The 8.3 square mile rocky island (with 22 white sand beaches) has a population of 9,000 and has the toughest immigration laws of any of the Caribbean islands. There is no natural water source on the island so the glitterati that descend on St. Barths for the winter season drink Champagne. This is “Hampton South” with mega-yachts and mega-stars galore. Many of the top French chefs move their torques to St. Barths for the winter and everything has to be imported. The only budget priced restaurant I found was a classic- Le Select, “Hamburger in Paradise” open for lunch. The Super Marche at the airport has an impressive French wine selection as does Le Cave in Marigot and Le Cave du Port Franc near the harbor. Le Cave specializes in Caviar, Foie Gras, First Growth Bordeaux and Grand Cru Burgundies.
I stayed at the Carl Gustaf, named for the present Swedish king (he gave his permission). In 1989 Jacques Laurent broke ground on his dream hotel. Because it sits at the apex of a hill overlooking Gustavia Harbor it took him three years to build. His daughter Emmanuelle took over management in 1998 and renovated the property in 2006. There are 14 one and two bedroom suites (and a 7 bedroom villa named The Golden Reef. Each suite has a private plunge pool. Two flat screen LCD TV’s, a DVD player, I Pod System, Bose speakers and a small kitchen. It is a two minute downhill walk to the beach (back up is a bit longer). Executive Chef Emmanuel Motte features Caribbean flavors and abstract gastronomic French Cuisine at the Sunset Restaurant. There is live music in the bar area and over 300 wines on the list. The hotel was voted #3 in the Caribbean/Atlantic region by 2005 Conde Nast Traveler Magazine and is on their Gold List. The hotel has a 52 foot Cayman boat available for rental by guests. It has two bedrooms, a kitchen, Jacuzzi and TV room. I asked General Manager Pierre-Alexandre Maillard for several restaurant recommendations (besides his own). “There are over 70 restaurants on the island and I enjoy the following: Maya’s for seafood; Hostellerie des 3 Forces for Creole eclectic; Le Gaiac, “French Inventive”; Francois Plantation which features Mediterranean cuisine.”

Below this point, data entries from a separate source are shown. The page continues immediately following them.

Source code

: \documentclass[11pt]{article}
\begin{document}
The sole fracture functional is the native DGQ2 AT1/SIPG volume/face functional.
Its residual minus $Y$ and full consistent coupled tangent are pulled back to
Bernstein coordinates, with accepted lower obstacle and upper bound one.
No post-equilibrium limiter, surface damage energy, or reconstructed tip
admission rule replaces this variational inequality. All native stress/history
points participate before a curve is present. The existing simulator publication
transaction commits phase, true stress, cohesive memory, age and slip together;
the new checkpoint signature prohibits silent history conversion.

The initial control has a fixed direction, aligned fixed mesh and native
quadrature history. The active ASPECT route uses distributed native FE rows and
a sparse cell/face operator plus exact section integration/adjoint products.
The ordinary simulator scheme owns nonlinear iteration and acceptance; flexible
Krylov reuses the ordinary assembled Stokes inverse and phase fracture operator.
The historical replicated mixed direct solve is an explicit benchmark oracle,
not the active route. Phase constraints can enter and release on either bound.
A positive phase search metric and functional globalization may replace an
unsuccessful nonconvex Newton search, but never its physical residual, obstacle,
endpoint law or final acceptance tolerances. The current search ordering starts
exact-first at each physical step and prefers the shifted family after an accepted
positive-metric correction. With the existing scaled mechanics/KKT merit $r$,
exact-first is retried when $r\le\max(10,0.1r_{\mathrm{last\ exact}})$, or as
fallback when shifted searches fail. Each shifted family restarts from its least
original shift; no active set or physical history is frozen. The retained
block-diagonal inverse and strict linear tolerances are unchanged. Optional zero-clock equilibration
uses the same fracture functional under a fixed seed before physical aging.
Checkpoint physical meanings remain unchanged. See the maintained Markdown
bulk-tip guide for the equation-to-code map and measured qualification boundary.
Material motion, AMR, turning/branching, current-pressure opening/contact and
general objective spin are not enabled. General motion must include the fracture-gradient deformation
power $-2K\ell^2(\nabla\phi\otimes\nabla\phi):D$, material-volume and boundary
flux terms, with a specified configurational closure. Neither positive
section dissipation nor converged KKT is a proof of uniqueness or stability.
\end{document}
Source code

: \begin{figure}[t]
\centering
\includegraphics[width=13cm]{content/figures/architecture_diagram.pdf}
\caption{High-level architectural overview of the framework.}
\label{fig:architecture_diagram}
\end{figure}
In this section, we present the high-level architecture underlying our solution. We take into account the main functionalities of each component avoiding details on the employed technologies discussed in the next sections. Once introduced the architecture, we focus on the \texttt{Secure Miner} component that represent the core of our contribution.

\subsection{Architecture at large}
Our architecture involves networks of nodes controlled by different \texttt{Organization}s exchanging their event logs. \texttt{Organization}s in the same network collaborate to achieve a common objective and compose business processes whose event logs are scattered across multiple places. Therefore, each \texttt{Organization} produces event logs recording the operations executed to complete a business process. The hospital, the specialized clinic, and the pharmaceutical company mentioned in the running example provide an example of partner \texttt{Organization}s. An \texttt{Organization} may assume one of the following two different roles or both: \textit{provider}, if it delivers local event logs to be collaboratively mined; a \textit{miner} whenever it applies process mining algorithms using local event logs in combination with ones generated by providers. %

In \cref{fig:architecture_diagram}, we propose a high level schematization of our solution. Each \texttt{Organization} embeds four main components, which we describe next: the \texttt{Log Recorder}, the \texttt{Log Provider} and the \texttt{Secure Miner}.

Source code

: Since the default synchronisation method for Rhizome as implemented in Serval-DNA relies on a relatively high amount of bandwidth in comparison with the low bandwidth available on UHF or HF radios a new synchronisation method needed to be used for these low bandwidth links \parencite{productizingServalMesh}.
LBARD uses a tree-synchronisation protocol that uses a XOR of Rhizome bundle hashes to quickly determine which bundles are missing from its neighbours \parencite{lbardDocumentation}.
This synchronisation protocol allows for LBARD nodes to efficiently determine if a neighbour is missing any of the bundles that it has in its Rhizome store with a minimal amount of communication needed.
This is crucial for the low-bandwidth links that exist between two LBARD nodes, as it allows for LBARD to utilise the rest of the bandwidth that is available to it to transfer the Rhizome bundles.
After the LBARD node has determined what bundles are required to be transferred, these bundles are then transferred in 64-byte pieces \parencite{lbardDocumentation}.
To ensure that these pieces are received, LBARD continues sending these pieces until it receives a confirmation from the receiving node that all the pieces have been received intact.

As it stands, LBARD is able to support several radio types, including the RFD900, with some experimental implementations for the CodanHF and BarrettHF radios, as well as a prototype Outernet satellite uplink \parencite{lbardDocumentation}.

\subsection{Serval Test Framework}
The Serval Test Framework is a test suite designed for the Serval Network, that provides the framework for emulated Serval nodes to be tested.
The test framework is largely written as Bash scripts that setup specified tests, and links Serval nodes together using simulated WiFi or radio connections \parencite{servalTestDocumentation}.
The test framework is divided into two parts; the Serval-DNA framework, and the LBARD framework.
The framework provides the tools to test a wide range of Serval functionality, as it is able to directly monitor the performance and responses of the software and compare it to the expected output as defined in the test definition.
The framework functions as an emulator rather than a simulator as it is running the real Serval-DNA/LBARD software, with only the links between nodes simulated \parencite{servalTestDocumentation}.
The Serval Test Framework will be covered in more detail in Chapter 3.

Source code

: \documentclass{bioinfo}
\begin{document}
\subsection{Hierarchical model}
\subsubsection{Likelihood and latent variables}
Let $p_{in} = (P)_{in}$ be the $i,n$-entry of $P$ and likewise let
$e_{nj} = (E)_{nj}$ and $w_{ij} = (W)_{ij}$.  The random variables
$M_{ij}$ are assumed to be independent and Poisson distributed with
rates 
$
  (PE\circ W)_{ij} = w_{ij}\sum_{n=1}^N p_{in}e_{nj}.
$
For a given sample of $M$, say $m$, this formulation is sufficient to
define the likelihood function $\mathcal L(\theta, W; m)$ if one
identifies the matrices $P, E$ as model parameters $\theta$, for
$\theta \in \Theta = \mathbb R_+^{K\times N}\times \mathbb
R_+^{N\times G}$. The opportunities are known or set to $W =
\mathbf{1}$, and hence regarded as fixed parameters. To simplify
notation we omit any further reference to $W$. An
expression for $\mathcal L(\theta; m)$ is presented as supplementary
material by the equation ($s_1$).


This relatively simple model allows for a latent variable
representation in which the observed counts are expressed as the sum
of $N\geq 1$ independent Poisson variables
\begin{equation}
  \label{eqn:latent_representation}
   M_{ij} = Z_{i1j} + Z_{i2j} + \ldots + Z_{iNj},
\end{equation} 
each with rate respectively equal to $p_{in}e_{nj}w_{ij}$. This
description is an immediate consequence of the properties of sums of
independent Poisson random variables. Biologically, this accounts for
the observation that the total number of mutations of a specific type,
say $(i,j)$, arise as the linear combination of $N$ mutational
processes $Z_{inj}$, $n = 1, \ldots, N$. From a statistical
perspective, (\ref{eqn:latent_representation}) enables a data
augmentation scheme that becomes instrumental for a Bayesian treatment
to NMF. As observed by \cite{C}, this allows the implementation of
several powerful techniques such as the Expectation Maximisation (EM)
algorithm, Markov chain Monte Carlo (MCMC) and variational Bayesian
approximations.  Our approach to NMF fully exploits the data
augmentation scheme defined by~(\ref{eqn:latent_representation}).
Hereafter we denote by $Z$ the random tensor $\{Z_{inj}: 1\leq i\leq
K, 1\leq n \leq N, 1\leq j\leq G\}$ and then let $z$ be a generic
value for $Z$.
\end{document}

Besides food and the beaches a visitor should see: Municipal Museum- Gustavia Harbor near the Town Hall. The history of the island from the Indians to today. The Lighthouse overlooks Gustavia Harbor and has great views. St. Jean Beach sits right next to the airport. Watch the small planes come over the hills and straight down stopping a few feet from the sun worshippers. Inter Oceans Museum is privately owned but open to the public. The International Seashell collection has over 9,000 shells. Every February is the Mardi Gras parade and the end of March brings almost 30 sailing yachts for a three day race around the island.
Since the weather is mostly the same year-round going to the two islands in the “off-season” makes sense economically. The hotels and restaurants are not full and you can revel in reading the gossip columns during “the season”, realizing you stayed or ate at that place where the cognoscenti are seen and written about.